§ Directions
Copy the data that follows exactly, and include none of its images.

= = = = =

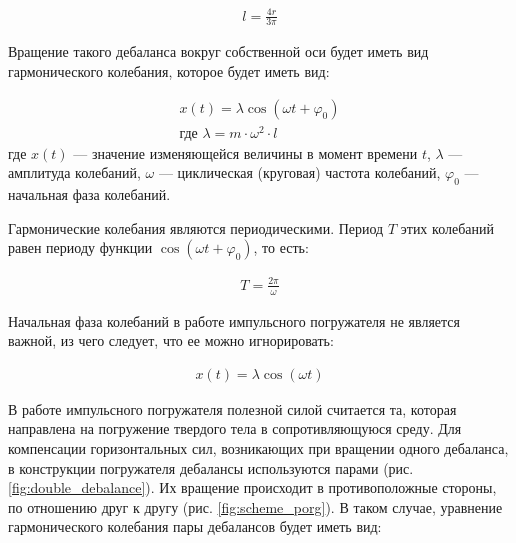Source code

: \begin{equation}\label{eq:distance_mass}
    \begin{gathered}
        l = \frac{4 r}{3 \pi}
    \end{gathered}
\end{equation}

Вращение такого дебаланса вокруг собственной оси будет иметь вид гармонического колебания, которое будет иметь вид:

\begin{equation}\label{eq:harmonic}
    \begin{gathered}
        x(t) = \lambda \cos (\omega t + \varphi_0) \\
        \textrm{где } \lambda = m \cdot \omega^2 \cdot l
    \end{gathered}
\end{equation}
\noindent где $x(t)$  — значение изменяющейся величины в момент времени $t$, $\lambda$ — амплитуда колебаний,
$\omega$ — циклическая (круговая) частота колебаний, $\varphi_0$ — начальная фаза колебаний.

Гармонические колебания являются периодическими. Период $T$ этих колебаний равен периоду функции $\cos (\omega t + \varphi_0)$, то есть:

\begin{equation*}
    \begin{aligned}
        T = \frac{2 \pi}{\omega}
    \end{aligned}
\end{equation*}

Начальная фаза колебаний в работе импульсного погружателя не является важной, из чего следует, что ее можно игнорировать:

\begin{equation}\label{eq:harmonic_notphi}
    \begin{aligned}
        x(t) = \lambda \cos (\omega t)
    \end{aligned}
\end{equation}

В работе импульсного погружателя полезной силой считается та, которая направлена на погружение твердого тела в сопротивляющуюся среду.
Для компенсации горизонтальных сил, возникающих при вращении одного дебаланса,
в конструкции погружателя дебалансы используются парами (рис. \ref{fig:double_debalance}).
Их вращение происходит в противоположные стороны, по отношению друг к другу (рис. \ref{fig:scheme_porg}).
В таком случае, уравнение гармонического колебания пары дебалансов будет иметь вид:

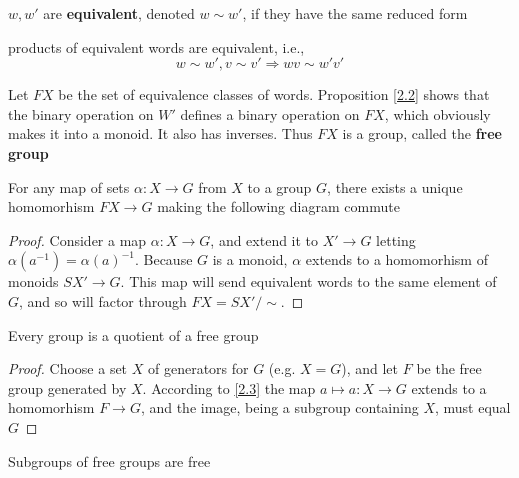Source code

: \documentclass[11pt]{article}
\begin{document}
\(w,w'\) are \textbf{equivalent}, denoted \(w\sim w'\), if they have the same reduced form

\begin{proposition}[]
\label{2.2}
products of equivalent words are equivalent, i.e.,
\begin{equation*}
w\sim w',v\sim v'\Rightarrow wv\sim w'v'
\end{equation*}
\end{proposition}

Let \(FX\) be the set of equivalence classes of words. Proposition \ref{2.2} shows that the binary
operation on \(W'\) defines a binary operation on \(FX\), which obviously makes it into a
monoid. It also has inverses. Thus \(FX\) is a group, called the \textbf{free group}

\begin{proposition}[]
\label{2.3}
For any map of sets \(\alpha:X\to G\) from \(X\) to a group \(G\), there exists a unique
homomorhism \(FX\to G\) making the following diagram commute
\begin{center}\end{center}
\end{proposition}

\begin{proof}
Consider a map \(\alpha:X\to G\), and extend it to \(X'\to G\) letting \(\alpha(a^{-1})=\alpha(a)^{-1}\).
Because \(G\) is a monoid, \(\alpha\) extends to a homomorhism of monoids \(SX'\to G\). This map will send
equivalent words to the same element of \(G\), and so will factor through \(FX=SX'/\sim\).
\end{proof}

\begin{corollary}[]
Every group is a quotient of a free group
\end{corollary}

\begin{proof}
Choose a set \(X\) of generators for \(G\) (e.g. \(X=G\)), and let \(F\) be the free group
generated by \(X\). According to \ref{2.3} the map \(a\mapsto a:X\to G\)  extends to a
homomorhism \(F\to G\), and the image, being a subgroup containing \(X\), must equal \(G\)
\end{proof}

\begin{theorem}
Subgroups of free groups are free
\end{theorem}
\end{document}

= = = = =

§ Exercise output
Source code

: \begin{equation}\label{eq:distance_mass}
    \begin{gathered}
        l = \frac{4 r}{3 \pi}
    \end{gathered}
\end{equation}

Вращение такого дебаланса вокруг собственной оси будет иметь вид гармонического колебания, которое будет иметь вид:

\begin{equation}\label{eq:harmonic}
    \begin{gathered}
        x(t) = \lambda \cos (\omega t + \varphi_0) \\
        \textrm{где } \lambda = m \cdot \omega^2 \cdot l
    \end{gathered}
\end{equation}
\noindent где $x(t)$  — значение изменяющейся величины в момент времени $t$, $\lambda$ — амплитуда колебаний,
$\omega$ — циклическая (круговая) частота колебаний, $\varphi_0$ — начальная фаза колебаний.

Гармонические колебания являются периодическими. Период $T$ этих колебаний равен периоду функции $\cos (\omega t + \varphi_0)$, то есть:

\begin{equation*}
    \begin{aligned}
        T = \frac{2 \pi}{\omega}
    \end{aligned}
\end{equation*}

Начальная фаза колебаний в работе импульсного погружателя не является важной, из чего следует, что ее можно игнорировать:

\begin{equation}\label{eq:harmonic_notphi}
    \begin{aligned}
        x(t) = \lambda \cos (\omega t)
    \end{aligned}
\end{equation}

В работе импульсного погружателя полезной силой считается та, которая направлена на погружение твердого тела в сопротивляющуюся среду.
Для компенсации горизонтальных сил, возникающих при вращении одного дебаланса,
в конструкции погружателя дебалансы используются парами (рис. \ref{fig:double_debalance}).
Их вращение происходит в противоположные стороны, по отношению друг к другу (рис. \ref{fig:scheme_porg}).
В таком случае, уравнение гармонического колебания пары дебалансов будет иметь вид:

Source code

: \documentclass[11pt]{article}
\begin{document}
\(w,w'\) are \textbf{equivalent}, denoted \(w\sim w'\), if they have the same reduced form

\begin{proposition}[]
\label{2.2}
products of equivalent words are equivalent, i.e.,
\begin{equation*}
w\sim w',v\sim v'\Rightarrow wv\sim w'v'
\end{equation*}
\end{proposition}

Let \(FX\) be the set of equivalence classes of words. Proposition \ref{2.2} shows that the binary
operation on \(W'\) defines a binary operation on \(FX\), which obviously makes it into a
monoid. It also has inverses. Thus \(FX\) is a group, called the \textbf{free group}

\begin{proposition}[]
\label{2.3}
For any map of sets \(\alpha:X\to G\) from \(X\) to a group \(G\), there exists a unique
homomorhism \(FX\to G\) making the following diagram commute
\begin{center}\end{center}
\end{proposition}

\begin{proof}
Consider a map \(\alpha:X\to G\), and extend it to \(X'\to G\) letting \(\alpha(a^{-1})=\alpha(a)^{-1}\).
Because \(G\) is a monoid, \(\alpha\) extends to a homomorhism of monoids \(SX'\to G\). This map will send
equivalent words to the same element of \(G\), and so will factor through \(FX=SX'/\sim\).
\end{proof}

\begin{corollary}[]
Every group is a quotient of a free group
\end{corollary}

\begin{proof}
Choose a set \(X\) of generators for \(G\) (e.g. \(X=G\)), and let \(F\) be the free group
generated by \(X\). According to \ref{2.3} the map \(a\mapsto a:X\to G\)  extends to a
homomorhism \(F\to G\), and the image, being a subgroup containing \(X\), must equal \(G\)
\end{proof}

\begin{theorem}
Subgroups of free groups are free
\end{theorem}
\end{document}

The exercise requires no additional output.